Stored data entries:
───

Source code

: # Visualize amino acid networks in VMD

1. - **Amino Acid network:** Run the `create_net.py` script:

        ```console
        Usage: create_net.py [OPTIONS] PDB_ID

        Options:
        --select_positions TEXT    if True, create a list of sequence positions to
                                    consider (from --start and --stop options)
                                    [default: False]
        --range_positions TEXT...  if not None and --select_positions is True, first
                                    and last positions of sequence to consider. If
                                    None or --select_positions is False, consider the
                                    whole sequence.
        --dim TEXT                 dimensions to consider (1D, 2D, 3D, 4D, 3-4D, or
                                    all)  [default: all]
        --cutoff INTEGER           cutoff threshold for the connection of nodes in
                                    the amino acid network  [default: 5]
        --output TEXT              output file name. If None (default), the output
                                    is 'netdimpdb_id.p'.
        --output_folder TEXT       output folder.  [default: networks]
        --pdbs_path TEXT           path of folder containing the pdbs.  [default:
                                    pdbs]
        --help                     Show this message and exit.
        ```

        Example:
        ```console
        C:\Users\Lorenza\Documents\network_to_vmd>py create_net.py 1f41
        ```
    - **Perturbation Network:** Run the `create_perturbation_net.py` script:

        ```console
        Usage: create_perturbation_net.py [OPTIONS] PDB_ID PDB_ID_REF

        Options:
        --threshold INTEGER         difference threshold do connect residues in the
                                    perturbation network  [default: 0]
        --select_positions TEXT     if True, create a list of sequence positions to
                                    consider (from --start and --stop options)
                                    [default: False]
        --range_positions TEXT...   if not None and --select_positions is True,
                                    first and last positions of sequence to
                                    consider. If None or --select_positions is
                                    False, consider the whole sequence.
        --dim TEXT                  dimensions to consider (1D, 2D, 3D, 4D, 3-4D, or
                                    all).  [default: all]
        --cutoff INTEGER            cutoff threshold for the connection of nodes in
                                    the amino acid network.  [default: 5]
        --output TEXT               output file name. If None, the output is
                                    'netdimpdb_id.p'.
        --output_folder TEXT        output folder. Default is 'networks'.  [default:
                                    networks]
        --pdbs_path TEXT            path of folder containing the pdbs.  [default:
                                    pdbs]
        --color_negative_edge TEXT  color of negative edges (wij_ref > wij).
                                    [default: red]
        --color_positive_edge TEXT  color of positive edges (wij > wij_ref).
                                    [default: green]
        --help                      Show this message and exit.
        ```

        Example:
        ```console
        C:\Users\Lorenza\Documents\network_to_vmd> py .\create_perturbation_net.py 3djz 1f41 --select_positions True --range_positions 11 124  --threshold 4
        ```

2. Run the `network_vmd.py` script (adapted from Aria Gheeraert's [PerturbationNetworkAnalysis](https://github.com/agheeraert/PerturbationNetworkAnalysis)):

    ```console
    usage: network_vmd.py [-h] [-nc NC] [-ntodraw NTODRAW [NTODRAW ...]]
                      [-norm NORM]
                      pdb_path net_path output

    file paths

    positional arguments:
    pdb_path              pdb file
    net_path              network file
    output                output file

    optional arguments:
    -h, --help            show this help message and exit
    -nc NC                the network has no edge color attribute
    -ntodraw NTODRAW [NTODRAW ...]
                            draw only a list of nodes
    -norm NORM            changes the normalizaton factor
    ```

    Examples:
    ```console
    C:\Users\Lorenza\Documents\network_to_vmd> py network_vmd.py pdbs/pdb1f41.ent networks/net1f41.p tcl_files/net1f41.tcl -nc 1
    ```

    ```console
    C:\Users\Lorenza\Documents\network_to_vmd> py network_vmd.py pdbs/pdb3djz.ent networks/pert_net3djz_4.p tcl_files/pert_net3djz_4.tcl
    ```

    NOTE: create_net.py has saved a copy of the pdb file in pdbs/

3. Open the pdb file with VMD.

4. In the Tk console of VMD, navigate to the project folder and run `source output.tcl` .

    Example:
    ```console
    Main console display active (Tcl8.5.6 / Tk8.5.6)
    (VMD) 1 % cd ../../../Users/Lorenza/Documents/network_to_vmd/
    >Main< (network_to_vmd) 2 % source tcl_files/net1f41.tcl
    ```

───

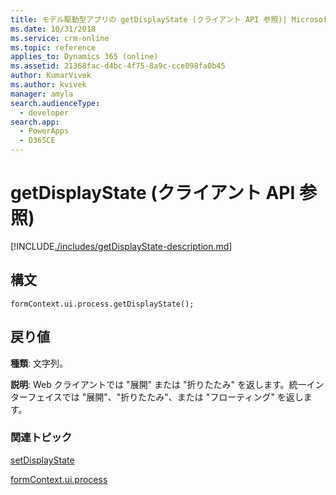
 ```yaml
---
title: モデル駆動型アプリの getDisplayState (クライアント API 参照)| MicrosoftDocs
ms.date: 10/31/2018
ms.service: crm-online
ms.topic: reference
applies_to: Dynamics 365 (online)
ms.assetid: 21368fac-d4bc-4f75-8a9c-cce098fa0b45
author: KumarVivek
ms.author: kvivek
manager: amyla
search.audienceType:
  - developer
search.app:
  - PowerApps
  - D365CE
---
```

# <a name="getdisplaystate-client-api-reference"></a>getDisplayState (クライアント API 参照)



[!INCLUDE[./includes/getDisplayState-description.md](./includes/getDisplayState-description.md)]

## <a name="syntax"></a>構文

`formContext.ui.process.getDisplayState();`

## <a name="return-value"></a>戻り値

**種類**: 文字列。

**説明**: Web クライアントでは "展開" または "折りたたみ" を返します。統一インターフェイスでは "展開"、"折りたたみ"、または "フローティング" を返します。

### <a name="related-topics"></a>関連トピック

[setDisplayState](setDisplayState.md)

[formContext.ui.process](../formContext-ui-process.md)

───

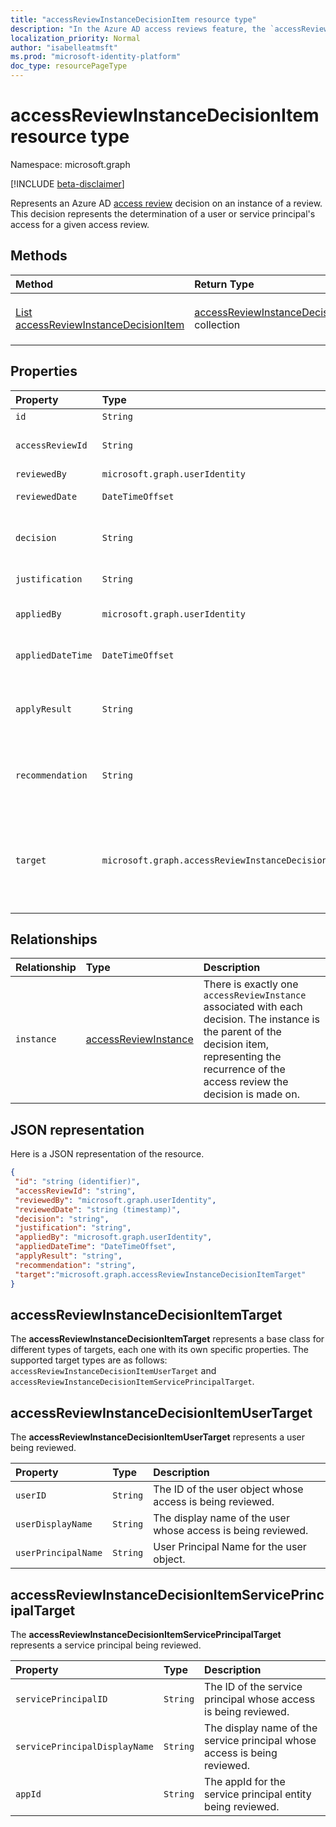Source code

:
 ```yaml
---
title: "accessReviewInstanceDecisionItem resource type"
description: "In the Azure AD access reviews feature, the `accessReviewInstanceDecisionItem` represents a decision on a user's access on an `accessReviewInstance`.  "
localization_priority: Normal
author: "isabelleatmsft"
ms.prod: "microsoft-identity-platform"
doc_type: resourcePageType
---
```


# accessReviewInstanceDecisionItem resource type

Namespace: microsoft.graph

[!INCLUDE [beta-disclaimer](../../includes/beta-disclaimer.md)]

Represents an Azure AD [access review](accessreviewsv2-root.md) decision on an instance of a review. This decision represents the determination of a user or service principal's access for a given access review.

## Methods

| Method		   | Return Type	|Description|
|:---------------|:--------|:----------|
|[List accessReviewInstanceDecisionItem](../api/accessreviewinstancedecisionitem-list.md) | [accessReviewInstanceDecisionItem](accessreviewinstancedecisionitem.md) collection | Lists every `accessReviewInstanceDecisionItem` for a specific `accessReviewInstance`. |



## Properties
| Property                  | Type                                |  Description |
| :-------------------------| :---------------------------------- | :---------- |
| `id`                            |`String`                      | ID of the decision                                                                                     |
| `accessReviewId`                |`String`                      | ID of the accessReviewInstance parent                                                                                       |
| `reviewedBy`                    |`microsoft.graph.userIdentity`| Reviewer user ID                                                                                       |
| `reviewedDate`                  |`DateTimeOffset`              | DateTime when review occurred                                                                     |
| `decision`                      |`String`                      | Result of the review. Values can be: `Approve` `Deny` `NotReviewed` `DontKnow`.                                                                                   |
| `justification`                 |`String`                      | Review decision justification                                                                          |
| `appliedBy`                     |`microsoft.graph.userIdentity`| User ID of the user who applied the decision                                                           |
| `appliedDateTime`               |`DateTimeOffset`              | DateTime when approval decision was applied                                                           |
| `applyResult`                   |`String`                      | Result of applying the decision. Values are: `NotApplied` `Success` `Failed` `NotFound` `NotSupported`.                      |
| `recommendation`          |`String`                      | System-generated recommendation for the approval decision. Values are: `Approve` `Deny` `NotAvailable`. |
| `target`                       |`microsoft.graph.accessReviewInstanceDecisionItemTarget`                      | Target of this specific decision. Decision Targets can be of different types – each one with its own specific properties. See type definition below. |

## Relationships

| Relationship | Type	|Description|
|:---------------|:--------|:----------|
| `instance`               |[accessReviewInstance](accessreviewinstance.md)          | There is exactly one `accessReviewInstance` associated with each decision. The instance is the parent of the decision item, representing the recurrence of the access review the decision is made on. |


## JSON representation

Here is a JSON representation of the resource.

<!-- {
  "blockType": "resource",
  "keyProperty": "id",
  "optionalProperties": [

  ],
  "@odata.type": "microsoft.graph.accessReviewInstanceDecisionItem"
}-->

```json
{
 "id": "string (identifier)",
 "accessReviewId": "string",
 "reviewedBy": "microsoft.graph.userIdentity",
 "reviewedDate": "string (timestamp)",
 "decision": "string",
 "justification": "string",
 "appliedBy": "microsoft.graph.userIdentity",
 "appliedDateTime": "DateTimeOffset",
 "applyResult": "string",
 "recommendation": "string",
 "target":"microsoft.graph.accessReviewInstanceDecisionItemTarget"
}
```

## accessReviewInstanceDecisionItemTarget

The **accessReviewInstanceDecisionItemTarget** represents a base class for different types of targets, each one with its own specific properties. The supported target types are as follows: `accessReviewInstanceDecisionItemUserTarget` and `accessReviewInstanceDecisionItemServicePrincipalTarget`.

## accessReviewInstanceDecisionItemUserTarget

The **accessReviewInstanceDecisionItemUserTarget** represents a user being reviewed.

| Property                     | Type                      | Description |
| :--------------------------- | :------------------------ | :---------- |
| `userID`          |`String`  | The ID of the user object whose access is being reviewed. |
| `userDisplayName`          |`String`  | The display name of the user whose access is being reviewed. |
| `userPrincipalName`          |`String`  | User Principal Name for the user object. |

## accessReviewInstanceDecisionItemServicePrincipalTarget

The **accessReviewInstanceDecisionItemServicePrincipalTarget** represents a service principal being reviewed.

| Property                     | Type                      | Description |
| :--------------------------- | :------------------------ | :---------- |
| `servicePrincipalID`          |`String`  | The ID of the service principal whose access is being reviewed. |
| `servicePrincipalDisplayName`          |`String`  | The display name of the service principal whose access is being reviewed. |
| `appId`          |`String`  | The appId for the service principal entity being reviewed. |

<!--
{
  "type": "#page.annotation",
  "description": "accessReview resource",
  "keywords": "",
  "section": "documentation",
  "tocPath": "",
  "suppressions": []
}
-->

───

Look above for the line holding "of the accessReviewInstance", then set down exactly that line and every line after it up to and including the line holding "Reviewer user ID", with nothing else.

| `accessReviewId`                |`String`                      | ID of the accessReviewInstance parent                                                                                       |
| `reviewedBy`                    |`microsoft.graph.userIdentity`| Reviewer user ID                                                                                       |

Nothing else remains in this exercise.